Orthodontics and me
Here are my answers to these questions:
Why would you be interested in orthodontics?
Why would you want to read about it?
Why would you think of possibly adding it to your practice?
My interest in orthodontics came from an interest in seeing my child patients have the most gorgeous smile as soon as possible, and for as long as possible. It came from seeing children who felt like (and were often called) names like 'Bugs Bunny' (protrusive upper incisors).
It came from seeing children who felt (or were thought of as) “a bully” (Class III mandibular protrusive profile with the resultant “tough” look).
It came from seeing children who felt like they had (and/or were told they had) “fangs” (high, horrid-looking canine eruption).
It came from seeing children who felt as if their teeth were horridly “ugly” (severely crowded or spaced anterior teeth.) It came from seeing children who needed four-bicuspid extractions which in my mind, often decreased the beauty of their profiles and faces.
It came from realizing children with airway difficulties often had lower IQ’s, bedwetting, ADHD, open-bites, and that some of these sequelae would never be different, even when later their “teeth were different” (orthodontically treated).
And, it came from seeing teenagers and young adults who covered their smile (or didn’t have one) so no one could see their teeth.
It came from within.
It was a passion that would not be silenced.

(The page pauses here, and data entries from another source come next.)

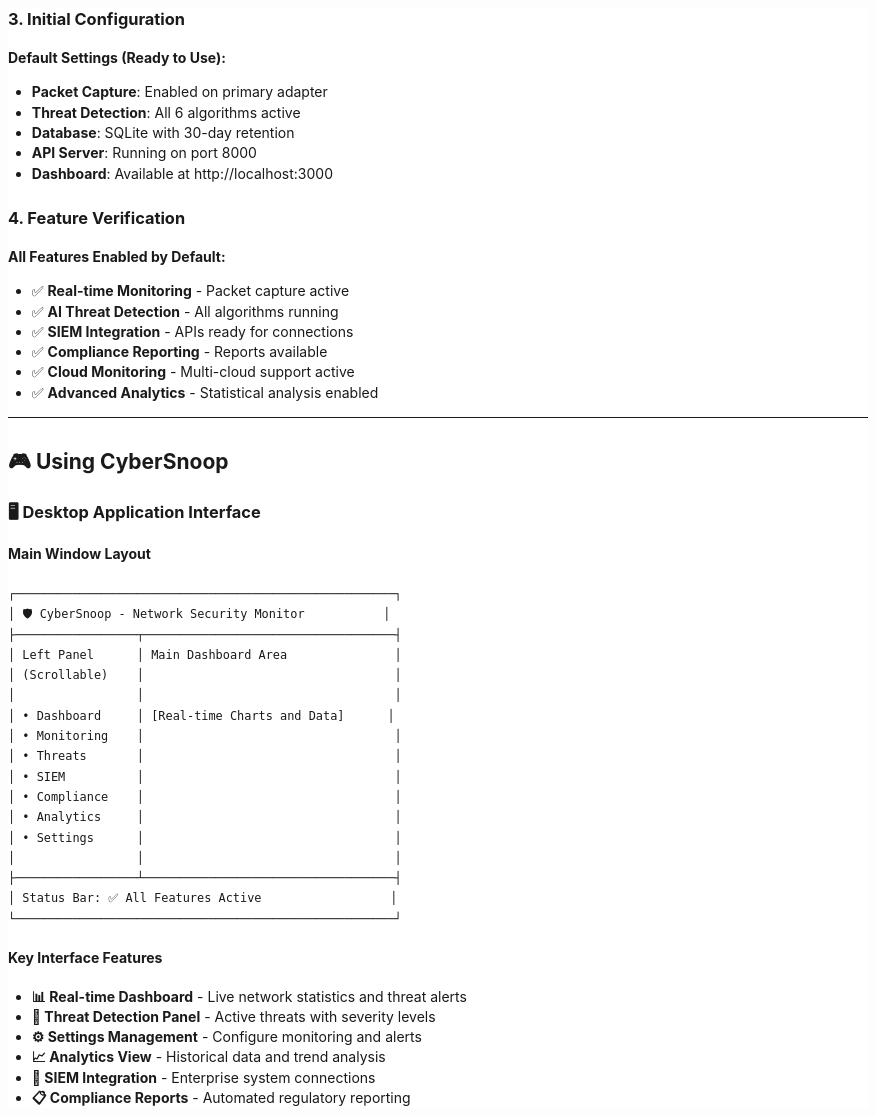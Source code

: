 ### **3. Initial Configuration**
**Default Settings (Ready to Use):**
- **Packet Capture**: Enabled on primary adapter
- **Threat Detection**: All 6 algorithms active
- **Database**: SQLite with 30-day retention
- **API Server**: Running on port 8000
- **Dashboard**: Available at http://localhost:3000

### **4. Feature Verification**
**All Features Enabled by Default:**
- ✅ **Real-time Monitoring** - Packet capture active
- ✅ **AI Threat Detection** - All algorithms running
- ✅ **SIEM Integration** - APIs ready for connections
- ✅ **Compliance Reporting** - Reports available
- ✅ **Cloud Monitoring** - Multi-cloud support active
- ✅ **Advanced Analytics** - Statistical analysis enabled

---

## 🎮 Using CyberSnoop

### **🖥️ Desktop Application Interface**

#### **Main Window Layout**
```
┌─────────────────────────────────────────────────────┐
│ 🛡️ CyberSnoop - Network Security Monitor           │
├─────────────────┬───────────────────────────────────┤
│ Left Panel      │ Main Dashboard Area               │
│ (Scrollable)    │                                   │
│                 │                                   │
│ • Dashboard     │ [Real-time Charts and Data]      │
│ • Monitoring    │                                   │
│ • Threats       │                                   │
│ • SIEM          │                                   │
│ • Compliance    │                                   │
│ • Analytics     │                                   │
│ • Settings      │                                   │
│                 │                                   │
├─────────────────┴───────────────────────────────────┤
│ Status Bar: ✅ All Features Active                  │
└─────────────────────────────────────────────────────┘
```

#### **Key Interface Features**
- **📊 Real-time Dashboard** - Live network statistics and threat alerts
- **🎯 Threat Detection Panel** - Active threats with severity levels
- **⚙️ Settings Management** - Configure monitoring and alerts
- **📈 Analytics View** - Historical data and trend analysis
- **🏢 SIEM Integration** - Enterprise system connections
- **📋 Compliance Reports** - Automated regulatory reporting
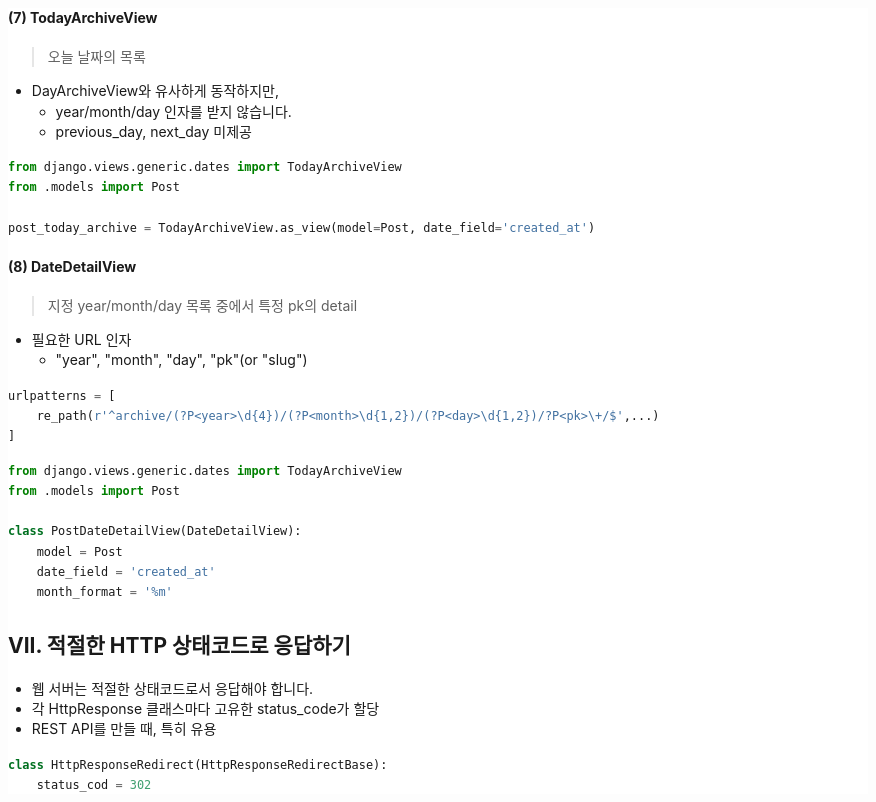 

#### (7) TodayArchiveView

> 오늘 날짜의 목록

 

- DayArchiveView와 유사하게 동작하지만,
  - year/month/day 인자를 받지 않습니다.
  - previous_day, next_day 미제공

```python
from django.views.generic.dates import TodayArchiveView
from .models import Post

post_today_archive = TodayArchiveView.as_view(model=Post, date_field='created_at')
```



#### (8) DateDetailView

> 지정 year/month/day 목록 중에서 특정 pk의 detail

 

- 필요한 URL 인자
  - "year", "month", "day", "pk"(or "slug")

```python
urlpatterns = [
    re_path(r'^archive/(?P<year>\d{4})/(?P<month>\d{1,2})/(?P<day>\d{1,2})/?P<pk>\+/$',...)
]
```

```python
from django.views.generic.dates import TodayArchiveView
from .models import Post

class PostDateDetailView(DateDetailView):
    model = Post
    date_field = 'created_at'
    month_format = '%m'
```





## VII.  적절한 HTTP 상태코드로 응답하기



-  웹 서버는 적절한 상태코드로서 응답해야 합니다.
- 각 HttpResponse 클래스마다 고유한 status_code가 할당
- REST API를 만들 때, 특히 유용



```python
class HttpResponseRedirect(HttpResponseRedirectBase):
    status_cod = 302
```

After pediatric dental residency, I had the grand opportunities of first, a fellowship in the orthodontic department at UConn. And then, of working under the tutelage of the great Dr. Walter A. Doyle.
The passion still burns, calls, and my learning never ceases, in making these things better for children, and their parents who love them so dearly. And then, I had to get out there and teach it!
The calling to widen the reach, through you and other dentists who are called like I was, is everything to me. Transforming your life and many other lives through you.
Many, if not most patients you try to educate on dental health don't get it.
So what is a dentist to do?
Part 1: Get Clarity
Have you considered adding orthodontics to your practice?
As a pediatric dentist, and with more than 25 years of practice, I can not imagine practicing dentistry if I did not do orthodontics. It has been part of my practice for all my years of practice. All of them.
But, before I tell you why it’s so important to me, let me ask you:
Why might you be interested in orthodontics?
Why might you want to read about it?
Why might you think of possibly adding it to your practice?
The answers to these questions are the beginning of clarity for you.
Why is that important?
Because the etiology, the source of all your power, and all your joy in life - in practice - is within you, never outside of you. (Likewise, the cause of your weakness and misery is within you as well.) Thus, thinking about and discerning your intent, a clear vision and your actions toward those goals come from your clarity.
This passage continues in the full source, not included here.